Below are the records; give again exactly the line with "- Lists of domains contacted by each app", the line with "- CSV file of", and each line that lies between them, and nothing besides.

> **DATA RECORDS**:

═══

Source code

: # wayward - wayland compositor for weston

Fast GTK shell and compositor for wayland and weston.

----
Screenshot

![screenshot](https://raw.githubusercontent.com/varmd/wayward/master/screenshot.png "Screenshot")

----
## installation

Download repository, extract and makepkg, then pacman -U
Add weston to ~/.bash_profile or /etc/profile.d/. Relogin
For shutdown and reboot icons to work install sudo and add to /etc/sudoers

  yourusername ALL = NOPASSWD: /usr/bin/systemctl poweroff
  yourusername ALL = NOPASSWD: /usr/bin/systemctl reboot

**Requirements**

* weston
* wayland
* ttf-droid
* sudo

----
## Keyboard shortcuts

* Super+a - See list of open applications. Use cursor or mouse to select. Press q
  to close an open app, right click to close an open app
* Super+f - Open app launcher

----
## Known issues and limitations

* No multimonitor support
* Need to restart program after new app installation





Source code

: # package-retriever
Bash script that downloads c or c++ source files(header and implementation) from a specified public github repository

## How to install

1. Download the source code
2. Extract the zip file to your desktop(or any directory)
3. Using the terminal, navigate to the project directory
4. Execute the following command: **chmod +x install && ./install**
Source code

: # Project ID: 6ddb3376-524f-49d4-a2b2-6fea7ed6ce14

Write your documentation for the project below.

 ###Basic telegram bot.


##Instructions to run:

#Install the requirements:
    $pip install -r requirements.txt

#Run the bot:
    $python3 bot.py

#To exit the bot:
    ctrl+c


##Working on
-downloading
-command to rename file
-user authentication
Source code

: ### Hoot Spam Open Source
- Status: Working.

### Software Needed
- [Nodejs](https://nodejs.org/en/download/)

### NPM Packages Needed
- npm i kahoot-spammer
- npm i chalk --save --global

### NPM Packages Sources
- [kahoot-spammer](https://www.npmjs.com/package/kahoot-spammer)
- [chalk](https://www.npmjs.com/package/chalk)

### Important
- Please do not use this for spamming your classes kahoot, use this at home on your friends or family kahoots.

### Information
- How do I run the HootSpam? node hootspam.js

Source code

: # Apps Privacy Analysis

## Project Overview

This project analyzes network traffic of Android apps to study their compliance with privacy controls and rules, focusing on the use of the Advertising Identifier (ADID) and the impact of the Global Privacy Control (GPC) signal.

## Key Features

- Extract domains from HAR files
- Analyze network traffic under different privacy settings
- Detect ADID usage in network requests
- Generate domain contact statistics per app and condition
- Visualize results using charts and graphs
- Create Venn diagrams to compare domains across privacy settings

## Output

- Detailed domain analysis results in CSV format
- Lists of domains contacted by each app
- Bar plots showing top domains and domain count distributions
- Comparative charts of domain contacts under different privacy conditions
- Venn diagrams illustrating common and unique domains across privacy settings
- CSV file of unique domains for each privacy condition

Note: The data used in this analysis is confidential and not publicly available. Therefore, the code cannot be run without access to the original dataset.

═══

> **SOLUTION FOR THIS TASK**:
- Lists of domains contacted by each app
- Bar plots showing top domains and domain count distributions
- Comparative charts of domain contacts under different privacy conditions
- Venn diagrams illustrating common and unique domains across privacy settings
- CSV file of unique domains for each privacy condition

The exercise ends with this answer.